What you have to do
For the entries below, say how many lines hold the word "size", with the number as the only reply.

Stored records
== Segment start ==

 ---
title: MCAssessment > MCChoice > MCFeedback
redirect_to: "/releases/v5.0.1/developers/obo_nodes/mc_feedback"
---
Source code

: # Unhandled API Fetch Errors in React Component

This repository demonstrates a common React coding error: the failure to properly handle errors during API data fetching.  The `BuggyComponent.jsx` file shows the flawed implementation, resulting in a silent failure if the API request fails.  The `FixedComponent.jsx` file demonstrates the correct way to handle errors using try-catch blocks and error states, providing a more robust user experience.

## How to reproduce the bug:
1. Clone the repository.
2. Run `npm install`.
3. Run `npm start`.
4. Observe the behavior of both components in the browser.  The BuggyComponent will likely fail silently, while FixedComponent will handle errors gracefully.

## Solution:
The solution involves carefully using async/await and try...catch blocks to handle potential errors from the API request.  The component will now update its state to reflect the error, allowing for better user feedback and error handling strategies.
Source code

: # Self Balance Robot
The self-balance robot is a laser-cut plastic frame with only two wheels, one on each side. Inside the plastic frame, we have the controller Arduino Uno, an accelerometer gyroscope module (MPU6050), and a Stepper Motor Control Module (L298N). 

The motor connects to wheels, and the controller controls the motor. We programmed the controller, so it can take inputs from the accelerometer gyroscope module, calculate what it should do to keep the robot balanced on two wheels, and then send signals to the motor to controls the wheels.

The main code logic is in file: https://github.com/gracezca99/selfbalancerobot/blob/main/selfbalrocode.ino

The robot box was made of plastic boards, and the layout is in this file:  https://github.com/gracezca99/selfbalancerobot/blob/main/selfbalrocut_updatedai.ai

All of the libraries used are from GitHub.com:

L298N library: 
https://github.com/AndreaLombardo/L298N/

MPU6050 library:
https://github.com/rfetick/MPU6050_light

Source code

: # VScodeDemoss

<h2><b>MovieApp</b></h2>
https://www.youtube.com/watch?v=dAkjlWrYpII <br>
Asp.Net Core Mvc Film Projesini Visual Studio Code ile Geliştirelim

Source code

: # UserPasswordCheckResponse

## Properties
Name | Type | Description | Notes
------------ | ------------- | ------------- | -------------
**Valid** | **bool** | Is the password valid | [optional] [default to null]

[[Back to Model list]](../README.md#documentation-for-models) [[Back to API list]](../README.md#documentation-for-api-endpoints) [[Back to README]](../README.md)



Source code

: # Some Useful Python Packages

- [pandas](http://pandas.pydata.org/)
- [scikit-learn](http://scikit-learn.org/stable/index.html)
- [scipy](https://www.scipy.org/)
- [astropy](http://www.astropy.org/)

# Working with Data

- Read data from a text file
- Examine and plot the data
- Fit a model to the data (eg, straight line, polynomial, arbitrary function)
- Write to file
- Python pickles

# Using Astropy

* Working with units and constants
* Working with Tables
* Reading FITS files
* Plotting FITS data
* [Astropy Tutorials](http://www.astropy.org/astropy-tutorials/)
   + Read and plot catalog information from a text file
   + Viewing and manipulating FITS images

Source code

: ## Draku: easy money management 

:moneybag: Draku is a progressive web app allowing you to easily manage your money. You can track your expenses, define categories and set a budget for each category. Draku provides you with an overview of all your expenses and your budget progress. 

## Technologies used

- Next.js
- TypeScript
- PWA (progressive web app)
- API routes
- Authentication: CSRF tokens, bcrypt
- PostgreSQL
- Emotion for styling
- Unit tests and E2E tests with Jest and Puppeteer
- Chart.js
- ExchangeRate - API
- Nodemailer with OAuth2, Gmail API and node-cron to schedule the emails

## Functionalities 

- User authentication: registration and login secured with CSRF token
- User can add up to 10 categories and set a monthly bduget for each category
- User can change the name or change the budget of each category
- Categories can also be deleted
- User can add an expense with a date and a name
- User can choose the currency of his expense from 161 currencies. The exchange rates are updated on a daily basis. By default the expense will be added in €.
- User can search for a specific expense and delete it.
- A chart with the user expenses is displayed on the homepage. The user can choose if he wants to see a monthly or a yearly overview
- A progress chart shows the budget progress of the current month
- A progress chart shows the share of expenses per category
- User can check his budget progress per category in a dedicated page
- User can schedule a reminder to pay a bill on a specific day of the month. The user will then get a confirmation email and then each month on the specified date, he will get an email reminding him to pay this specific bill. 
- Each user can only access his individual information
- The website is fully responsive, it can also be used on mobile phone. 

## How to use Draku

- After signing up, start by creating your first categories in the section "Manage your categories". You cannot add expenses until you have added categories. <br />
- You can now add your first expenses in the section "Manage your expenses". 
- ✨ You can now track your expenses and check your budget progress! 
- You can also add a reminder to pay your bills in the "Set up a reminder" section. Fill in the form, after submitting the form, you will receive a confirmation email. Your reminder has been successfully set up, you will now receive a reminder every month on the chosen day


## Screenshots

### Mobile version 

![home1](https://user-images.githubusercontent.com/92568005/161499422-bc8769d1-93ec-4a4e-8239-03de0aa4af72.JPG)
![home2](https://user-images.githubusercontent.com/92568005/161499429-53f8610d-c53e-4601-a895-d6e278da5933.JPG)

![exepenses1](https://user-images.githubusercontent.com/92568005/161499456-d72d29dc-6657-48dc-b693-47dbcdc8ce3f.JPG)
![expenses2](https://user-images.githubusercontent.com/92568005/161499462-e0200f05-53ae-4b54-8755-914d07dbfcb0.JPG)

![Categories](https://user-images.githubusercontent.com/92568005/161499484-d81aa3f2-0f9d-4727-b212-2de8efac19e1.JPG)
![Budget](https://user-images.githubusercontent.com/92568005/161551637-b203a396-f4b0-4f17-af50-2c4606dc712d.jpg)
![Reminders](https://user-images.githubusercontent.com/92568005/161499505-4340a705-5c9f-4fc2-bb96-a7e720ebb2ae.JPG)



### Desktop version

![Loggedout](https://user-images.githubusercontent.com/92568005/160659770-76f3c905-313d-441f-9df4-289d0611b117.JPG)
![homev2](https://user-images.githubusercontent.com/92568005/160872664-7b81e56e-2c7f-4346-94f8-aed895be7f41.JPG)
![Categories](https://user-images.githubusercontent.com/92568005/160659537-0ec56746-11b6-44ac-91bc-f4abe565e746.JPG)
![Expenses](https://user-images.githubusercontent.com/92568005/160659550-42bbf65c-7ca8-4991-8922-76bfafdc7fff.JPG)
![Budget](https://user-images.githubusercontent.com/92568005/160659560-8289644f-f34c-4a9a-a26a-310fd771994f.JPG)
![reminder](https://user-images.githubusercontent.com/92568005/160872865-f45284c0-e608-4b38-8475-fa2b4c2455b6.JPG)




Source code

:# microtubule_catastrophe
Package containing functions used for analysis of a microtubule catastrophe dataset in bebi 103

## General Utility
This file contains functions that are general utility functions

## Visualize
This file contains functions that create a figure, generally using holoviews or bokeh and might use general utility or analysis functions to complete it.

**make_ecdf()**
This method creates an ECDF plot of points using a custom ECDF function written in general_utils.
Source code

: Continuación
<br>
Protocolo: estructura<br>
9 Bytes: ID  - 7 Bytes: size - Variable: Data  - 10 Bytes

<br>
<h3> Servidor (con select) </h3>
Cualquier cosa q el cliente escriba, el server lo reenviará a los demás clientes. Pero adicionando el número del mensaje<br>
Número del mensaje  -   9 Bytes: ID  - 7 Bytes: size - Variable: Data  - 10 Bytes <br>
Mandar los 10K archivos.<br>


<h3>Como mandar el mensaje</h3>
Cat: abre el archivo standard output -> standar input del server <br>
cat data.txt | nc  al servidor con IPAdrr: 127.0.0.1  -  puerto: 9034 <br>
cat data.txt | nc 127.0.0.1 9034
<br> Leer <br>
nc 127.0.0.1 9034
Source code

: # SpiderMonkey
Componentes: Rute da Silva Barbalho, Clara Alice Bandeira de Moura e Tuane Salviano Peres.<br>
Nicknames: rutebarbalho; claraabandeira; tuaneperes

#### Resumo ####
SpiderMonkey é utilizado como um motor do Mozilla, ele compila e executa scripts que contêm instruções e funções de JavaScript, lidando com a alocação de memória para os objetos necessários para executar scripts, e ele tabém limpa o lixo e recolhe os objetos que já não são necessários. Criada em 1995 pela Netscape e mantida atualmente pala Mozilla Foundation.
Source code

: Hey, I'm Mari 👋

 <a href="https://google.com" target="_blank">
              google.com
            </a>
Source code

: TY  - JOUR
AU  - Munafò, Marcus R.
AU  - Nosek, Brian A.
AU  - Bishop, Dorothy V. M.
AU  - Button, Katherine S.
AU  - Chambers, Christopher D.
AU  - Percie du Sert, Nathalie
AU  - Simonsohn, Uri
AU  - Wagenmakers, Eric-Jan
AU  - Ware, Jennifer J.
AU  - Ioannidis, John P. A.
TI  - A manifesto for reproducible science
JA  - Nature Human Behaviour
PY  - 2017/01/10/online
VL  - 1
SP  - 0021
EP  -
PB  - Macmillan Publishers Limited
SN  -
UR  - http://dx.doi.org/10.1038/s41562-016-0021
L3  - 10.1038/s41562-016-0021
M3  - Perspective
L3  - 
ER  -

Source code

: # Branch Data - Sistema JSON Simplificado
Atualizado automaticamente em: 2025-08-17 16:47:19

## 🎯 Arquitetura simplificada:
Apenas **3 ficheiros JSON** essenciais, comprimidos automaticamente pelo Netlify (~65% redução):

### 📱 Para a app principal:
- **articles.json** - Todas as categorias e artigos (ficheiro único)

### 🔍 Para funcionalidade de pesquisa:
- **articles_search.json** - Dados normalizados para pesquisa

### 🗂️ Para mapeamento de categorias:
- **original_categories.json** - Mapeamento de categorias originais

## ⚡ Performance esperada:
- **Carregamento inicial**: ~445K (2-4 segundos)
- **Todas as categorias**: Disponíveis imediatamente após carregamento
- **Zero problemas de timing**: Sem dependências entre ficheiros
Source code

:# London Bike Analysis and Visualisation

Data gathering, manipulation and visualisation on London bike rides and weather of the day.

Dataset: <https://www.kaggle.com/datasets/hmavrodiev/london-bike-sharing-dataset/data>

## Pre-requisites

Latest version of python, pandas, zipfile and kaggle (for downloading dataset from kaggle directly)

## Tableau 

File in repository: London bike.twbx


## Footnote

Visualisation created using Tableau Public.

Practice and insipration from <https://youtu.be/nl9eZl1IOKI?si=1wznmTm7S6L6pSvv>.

== Segment end ==

Written answer
2